The boss of Aberdeen’s Christmas Village has promised the event will return later this year, and be more ambitious than ever.
Aberdeen Inspired chief executive Adrian Watson was speaking after councillors debated the success of last year’s event, which resulted in positive feedback and a rise in spending from visitors but a drop in footfall.
New figures from Aberdeen Grampian Chamber of Commerce (AGCC) revealed spending at the event was up by £1.14 per head year-on-year.
However, the number of visitors dropped from 515,972 in 2016 to 400,000 in 2017.
Councillors on Aberdeen City Council’s city growth and resources committee got the chance to grill the local authority and Aberdeen Inspired, who run the event in partnership.
Mr Watson said he accepted there were a number of challenges affecting last year’s event – including the incomplete Broad Street site and adverse weather – but stressed that the feedback was helpful for planning the next Christmas Village.
“We welcome constructive criticism, and we don’t mark our own homework. We like others to give us feedback and tell us how they think we can do better,” he said.
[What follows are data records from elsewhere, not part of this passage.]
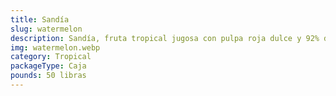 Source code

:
 ```yaml
---
title: Sandía
slug: watermelon
description: Sandía, fruta tropical jugosa con pulpa roja dulce y 92% de agua , hidratante y revitalizante. Carga nutricional con vitaminas A y C, y antioxidantes. Versátil en ensaladas, zumos, postres o snacks naturales. Su cáscara verde y semillas negras son iconos veraniegos, cultivados en RD bajo protocolos de exportación. Un símbolo global de frescura y alegría.
img: watermelon.webp
category: Tropical
packageType: Caja
pounds: 50 libras
---
```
“One of the reasons we’re yet to announce this year’s programme is because we want to ensure we take into account all that feedback to make sure this year is as good as it can be.
“Our plans are ambitious for the coming festive period.”
During the meeting SNP group leader Stephen Flynn questioned why only 8% of those surveyed came from the rest of Scotland, and whether more would be done to attract people from cities such as Dundee, Perth and Inverness.
Mr Watson said: “We know we have to adapt, and we want to improve, and that is what we will be looking to do this year.
“While it may be that 8% of the visitors were from other parts of Scotland and the UK, we have to remember that one of our goals is to provide entertainment for the people of Aberdeen and Aberdeenshire in what is the regional capital, and we believe we did that.”
A total of 11 businesses shared their views on the Christmas Village via the online survey, with the majority not agreeing it had a positive impact on business and 36% rating it “poor” and the same percentage rating it “very poor”.
Richard Sweetnam, chief officer for city growth, said: “The evaluation relates to the 2017 village and event, and pretty soon after that the various stakeholders had a wash-up meeting where all those concerns where taken on board for the 2018 event.”
Mr Watson said: “We faced a number of challenges last year. While we appreciate the hard work of our partner Aberdeen City Council to provide Broad Street as a venue, it’s fair to say Broad Street was a work in progress last winter – whereas it is now finished, and that will make this year’s events even better.
“We also faced the challenge of Storm Caroline, which brought high winds and ultimately forced the Christmas Village to close for a period, and for events to be cancelled on one of the busiest weekends of the Christmas period.
“Overall, the weather was much worse than the previous Christmas.”
Members of the committee agreed to discuss future delivery of the event as part of its budget-setting process next year.
The local authority has committed £150,000 for the running of this year’s village.
Mr Watson said: “We know we have to adapt, and we want to improve. That is what we will be looking to do this year.
“One of the best moments of the Christmas Village was a day when we invited people with special needs from a wide range of organisations across the north-east to the market.
“We were able to give the guests free rides and refreshments. It was a very special day.
“Sometimes it is important to consider quality as well as quantity.”